> **Task instructions**:
Would you copy the listing below exactly, keeping the pictures out?

> **Data provided**:
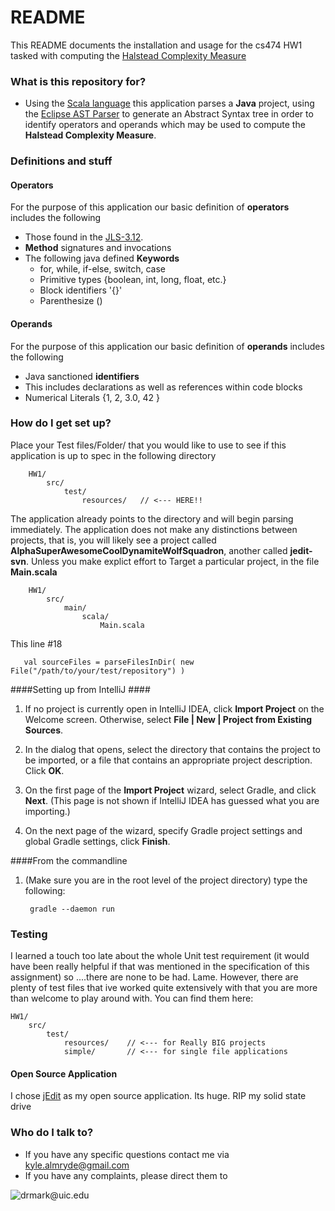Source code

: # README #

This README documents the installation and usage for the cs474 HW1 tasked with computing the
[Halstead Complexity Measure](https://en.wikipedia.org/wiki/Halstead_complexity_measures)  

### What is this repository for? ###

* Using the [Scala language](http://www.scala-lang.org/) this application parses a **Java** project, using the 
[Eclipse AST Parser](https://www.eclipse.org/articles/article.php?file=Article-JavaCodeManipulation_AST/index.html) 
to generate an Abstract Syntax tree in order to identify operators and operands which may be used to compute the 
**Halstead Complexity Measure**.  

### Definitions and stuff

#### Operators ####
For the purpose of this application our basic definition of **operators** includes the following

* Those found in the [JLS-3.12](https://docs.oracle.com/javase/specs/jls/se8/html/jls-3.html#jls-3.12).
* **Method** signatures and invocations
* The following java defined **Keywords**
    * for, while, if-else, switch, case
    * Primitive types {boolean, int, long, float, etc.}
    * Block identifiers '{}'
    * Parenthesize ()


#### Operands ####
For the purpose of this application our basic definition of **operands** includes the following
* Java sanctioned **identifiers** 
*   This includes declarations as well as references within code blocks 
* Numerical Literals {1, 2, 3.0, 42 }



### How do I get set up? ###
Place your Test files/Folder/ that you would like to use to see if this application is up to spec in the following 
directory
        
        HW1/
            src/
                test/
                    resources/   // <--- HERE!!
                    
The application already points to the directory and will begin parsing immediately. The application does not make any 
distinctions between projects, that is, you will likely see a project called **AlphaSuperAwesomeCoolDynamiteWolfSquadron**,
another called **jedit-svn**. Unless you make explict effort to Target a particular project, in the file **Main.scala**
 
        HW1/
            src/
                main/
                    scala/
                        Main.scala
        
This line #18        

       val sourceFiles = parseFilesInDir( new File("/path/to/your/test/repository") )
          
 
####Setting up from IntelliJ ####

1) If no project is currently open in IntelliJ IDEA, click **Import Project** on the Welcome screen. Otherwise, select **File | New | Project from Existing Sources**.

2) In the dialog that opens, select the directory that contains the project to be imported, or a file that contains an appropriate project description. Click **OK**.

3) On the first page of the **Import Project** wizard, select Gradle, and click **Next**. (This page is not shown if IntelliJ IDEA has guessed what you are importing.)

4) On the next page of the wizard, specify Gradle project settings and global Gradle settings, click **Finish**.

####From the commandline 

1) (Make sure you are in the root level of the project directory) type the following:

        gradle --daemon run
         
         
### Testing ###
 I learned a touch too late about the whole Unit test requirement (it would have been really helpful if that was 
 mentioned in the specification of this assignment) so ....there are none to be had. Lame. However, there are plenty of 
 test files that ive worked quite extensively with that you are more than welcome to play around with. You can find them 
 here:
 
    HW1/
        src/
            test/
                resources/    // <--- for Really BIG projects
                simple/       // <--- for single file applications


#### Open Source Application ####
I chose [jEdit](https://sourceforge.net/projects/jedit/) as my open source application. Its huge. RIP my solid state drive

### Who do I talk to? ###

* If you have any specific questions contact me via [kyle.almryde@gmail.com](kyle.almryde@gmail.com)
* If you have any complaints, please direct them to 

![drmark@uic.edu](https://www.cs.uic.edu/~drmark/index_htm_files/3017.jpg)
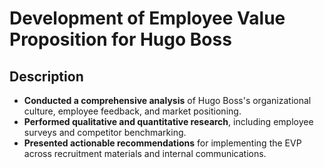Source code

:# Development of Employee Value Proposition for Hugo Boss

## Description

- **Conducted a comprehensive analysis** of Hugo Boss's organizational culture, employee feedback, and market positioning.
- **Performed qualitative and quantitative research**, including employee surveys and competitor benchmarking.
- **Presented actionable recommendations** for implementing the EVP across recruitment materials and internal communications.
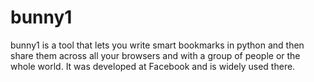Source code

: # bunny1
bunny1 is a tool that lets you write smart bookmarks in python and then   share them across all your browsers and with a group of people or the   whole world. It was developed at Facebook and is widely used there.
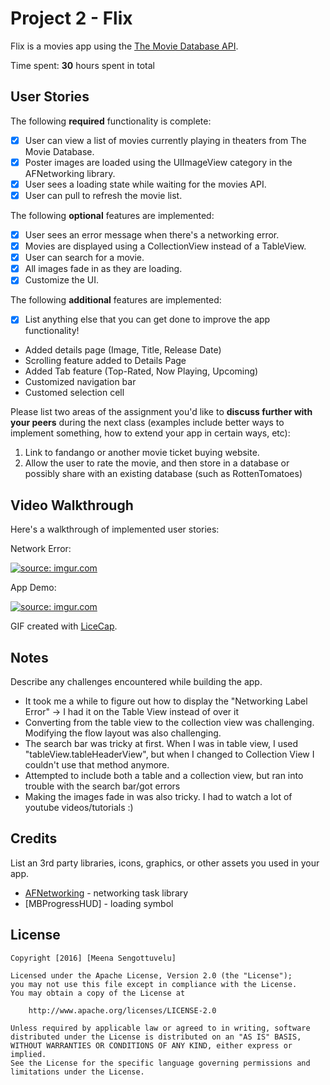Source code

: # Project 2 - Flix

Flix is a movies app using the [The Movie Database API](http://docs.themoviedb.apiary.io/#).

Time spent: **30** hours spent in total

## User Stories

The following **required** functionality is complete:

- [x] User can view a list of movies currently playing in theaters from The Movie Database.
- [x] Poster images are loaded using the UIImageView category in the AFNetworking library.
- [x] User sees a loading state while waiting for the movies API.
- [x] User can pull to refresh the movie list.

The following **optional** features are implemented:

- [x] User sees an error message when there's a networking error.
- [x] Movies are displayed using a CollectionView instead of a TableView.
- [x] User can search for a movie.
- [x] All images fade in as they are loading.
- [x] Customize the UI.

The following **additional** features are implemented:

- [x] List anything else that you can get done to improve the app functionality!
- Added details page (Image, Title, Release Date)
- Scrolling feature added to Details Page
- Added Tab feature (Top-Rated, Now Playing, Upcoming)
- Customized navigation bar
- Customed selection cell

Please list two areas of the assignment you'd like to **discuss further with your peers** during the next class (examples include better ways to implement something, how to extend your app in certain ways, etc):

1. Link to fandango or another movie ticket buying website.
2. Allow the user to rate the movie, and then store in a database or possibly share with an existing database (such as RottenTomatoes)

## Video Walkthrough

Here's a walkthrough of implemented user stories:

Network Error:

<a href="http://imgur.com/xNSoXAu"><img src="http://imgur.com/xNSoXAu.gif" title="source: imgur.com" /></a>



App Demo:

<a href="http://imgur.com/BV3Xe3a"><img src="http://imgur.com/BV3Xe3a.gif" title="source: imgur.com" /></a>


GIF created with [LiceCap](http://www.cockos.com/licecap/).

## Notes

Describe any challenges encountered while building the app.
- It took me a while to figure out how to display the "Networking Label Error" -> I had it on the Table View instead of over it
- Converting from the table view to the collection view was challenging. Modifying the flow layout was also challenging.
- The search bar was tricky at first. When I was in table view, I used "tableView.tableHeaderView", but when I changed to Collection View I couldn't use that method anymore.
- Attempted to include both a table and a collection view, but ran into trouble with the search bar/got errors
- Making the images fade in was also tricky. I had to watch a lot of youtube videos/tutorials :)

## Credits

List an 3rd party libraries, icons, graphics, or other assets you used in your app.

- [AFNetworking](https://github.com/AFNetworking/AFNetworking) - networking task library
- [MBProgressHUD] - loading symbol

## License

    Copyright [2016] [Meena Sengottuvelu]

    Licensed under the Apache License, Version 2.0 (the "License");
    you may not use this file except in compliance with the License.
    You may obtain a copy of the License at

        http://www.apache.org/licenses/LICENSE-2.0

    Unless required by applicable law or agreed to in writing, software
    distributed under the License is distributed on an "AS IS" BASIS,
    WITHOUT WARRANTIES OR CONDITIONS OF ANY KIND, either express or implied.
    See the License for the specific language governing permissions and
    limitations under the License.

> **Output**:
Source code

: # README #

This README documents the installation and usage for the cs474 HW1 tasked with computing the
[Halstead Complexity Measure](https://en.wikipedia.org/wiki/Halstead_complexity_measures)  

### What is this repository for? ###

* Using the [Scala language](http://www.scala-lang.org/) this application parses a **Java** project, using the 
[Eclipse AST Parser](https://www.eclipse.org/articles/article.php?file=Article-JavaCodeManipulation_AST/index.html) 
to generate an Abstract Syntax tree in order to identify operators and operands which may be used to compute the 
**Halstead Complexity Measure**.  

### Definitions and stuff

#### Operators ####
For the purpose of this application our basic definition of **operators** includes the following

* Those found in the [JLS-3.12](https://docs.oracle.com/javase/specs/jls/se8/html/jls-3.html#jls-3.12).
* **Method** signatures and invocations
* The following java defined **Keywords**
    * for, while, if-else, switch, case
    * Primitive types {boolean, int, long, float, etc.}
    * Block identifiers '{}'
    * Parenthesize ()


#### Operands ####
For the purpose of this application our basic definition of **operands** includes the following
* Java sanctioned **identifiers** 
*   This includes declarations as well as references within code blocks 
* Numerical Literals {1, 2, 3.0, 42 }



### How do I get set up? ###
Place your Test files/Folder/ that you would like to use to see if this application is up to spec in the following 
directory
        
        HW1/
            src/
                test/
                    resources/   // <--- HERE!!
                    
The application already points to the directory and will begin parsing immediately. The application does not make any 
distinctions between projects, that is, you will likely see a project called **AlphaSuperAwesomeCoolDynamiteWolfSquadron**,
another called **jedit-svn**. Unless you make explict effort to Target a particular project, in the file **Main.scala**
 
        HW1/
            src/
                main/
                    scala/
                        Main.scala
        
This line #18        

       val sourceFiles = parseFilesInDir( new File("/path/to/your/test/repository") )
          
 
####Setting up from IntelliJ ####

1) If no project is currently open in IntelliJ IDEA, click **Import Project** on the Welcome screen. Otherwise, select **File | New | Project from Existing Sources**.

2) In the dialog that opens, select the directory that contains the project to be imported, or a file that contains an appropriate project description. Click **OK**.

3) On the first page of the **Import Project** wizard, select Gradle, and click **Next**. (This page is not shown if IntelliJ IDEA has guessed what you are importing.)

4) On the next page of the wizard, specify Gradle project settings and global Gradle settings, click **Finish**.

####From the commandline 

1) (Make sure you are in the root level of the project directory) type the following:

        gradle --daemon run
         
         
### Testing ###
 I learned a touch too late about the whole Unit test requirement (it would have been really helpful if that was 
 mentioned in the specification of this assignment) so ....there are none to be had. Lame. However, there are plenty of 
 test files that ive worked quite extensively with that you are more than welcome to play around with. You can find them 
 here:
 
    HW1/
        src/
            test/
                resources/    // <--- for Really BIG projects
                simple/       // <--- for single file applications


#### Open Source Application ####
I chose [jEdit](https://sourceforge.net/projects/jedit/) as my open source application. Its huge. RIP my solid state drive

### Who do I talk to? ###

* If you have any specific questions contact me via [kyle.almryde@gmail.com](kyle.almryde@gmail.com)
* If you have any complaints, please direct them to 

![drmark@uic.edu](https://www.cs.uic.edu/~drmark/index_htm_files/3017.jpg)
Source code

:# Development of Employee Value Proposition for Hugo Boss

## Description

- **Conducted a comprehensive analysis** of Hugo Boss's organizational culture, employee feedback, and market positioning.
- **Performed qualitative and quantitative research**, including employee surveys and competitor benchmarking.
- **Presented actionable recommendations** for implementing the EVP across recruitment materials and internal communications.
Source code

: # bunny1
bunny1 is a tool that lets you write smart bookmarks in python and then   share them across all your browsers and with a group of people or the   whole world. It was developed at Facebook and is widely used there.
Source code

: # Project 2 - Flix

Flix is a movies app using the [The Movie Database API](http://docs.themoviedb.apiary.io/#).

Time spent: **30** hours spent in total

## User Stories

The following **required** functionality is complete:

- [x] User can view a list of movies currently playing in theaters from The Movie Database.
- [x] Poster images are loaded using the UIImageView category in the AFNetworking library.
- [x] User sees a loading state while waiting for the movies API.
- [x] User can pull to refresh the movie list.

The following **optional** features are implemented:

- [x] User sees an error message when there's a networking error.
- [x] Movies are displayed using a CollectionView instead of a TableView.
- [x] User can search for a movie.
- [x] All images fade in as they are loading.
- [x] Customize the UI.

The following **additional** features are implemented:

- [x] List anything else that you can get done to improve the app functionality!
- Added details page (Image, Title, Release Date)
- Scrolling feature added to Details Page
- Added Tab feature (Top-Rated, Now Playing, Upcoming)
- Customized navigation bar
- Customed selection cell

Please list two areas of the assignment you'd like to **discuss further with your peers** during the next class (examples include better ways to implement something, how to extend your app in certain ways, etc):

1. Link to fandango or another movie ticket buying website.
2. Allow the user to rate the movie, and then store in a database or possibly share with an existing database (such as RottenTomatoes)

## Video Walkthrough

Here's a walkthrough of implemented user stories:

Network Error:

<a href="http://imgur.com/xNSoXAu"><img src="http://imgur.com/xNSoXAu.gif" title="source: imgur.com" /></a>



App Demo:

<a href="http://imgur.com/BV3Xe3a"><img src="http://imgur.com/BV3Xe3a.gif" title="source: imgur.com" /></a>


GIF created with [LiceCap](http://www.cockos.com/licecap/).

## Notes

Describe any challenges encountered while building the app.
- It took me a while to figure out how to display the "Networking Label Error" -> I had it on the Table View instead of over it
- Converting from the table view to the collection view was challenging. Modifying the flow layout was also challenging.
- The search bar was tricky at first. When I was in table view, I used "tableView.tableHeaderView", but when I changed to Collection View I couldn't use that method anymore.
- Attempted to include both a table and a collection view, but ran into trouble with the search bar/got errors
- Making the images fade in was also tricky. I had to watch a lot of youtube videos/tutorials :)

## Credits

List an 3rd party libraries, icons, graphics, or other assets you used in your app.

- [AFNetworking](https://github.com/AFNetworking/AFNetworking) - networking task library
- [MBProgressHUD] - loading symbol

## License

    Copyright [2016] [Meena Sengottuvelu]

    Licensed under the Apache License, Version 2.0 (the "License");
    you may not use this file except in compliance with the License.
    You may obtain a copy of the License at

        http://www.apache.org/licenses/LICENSE-2.0

    Unless required by applicable law or agreed to in writing, software
    distributed under the License is distributed on an "AS IS" BASIS,
    WITHOUT WARRANTIES OR CONDITIONS OF ANY KIND, either express or implied.
    See the License for the specific language governing permissions and
    limitations under the License.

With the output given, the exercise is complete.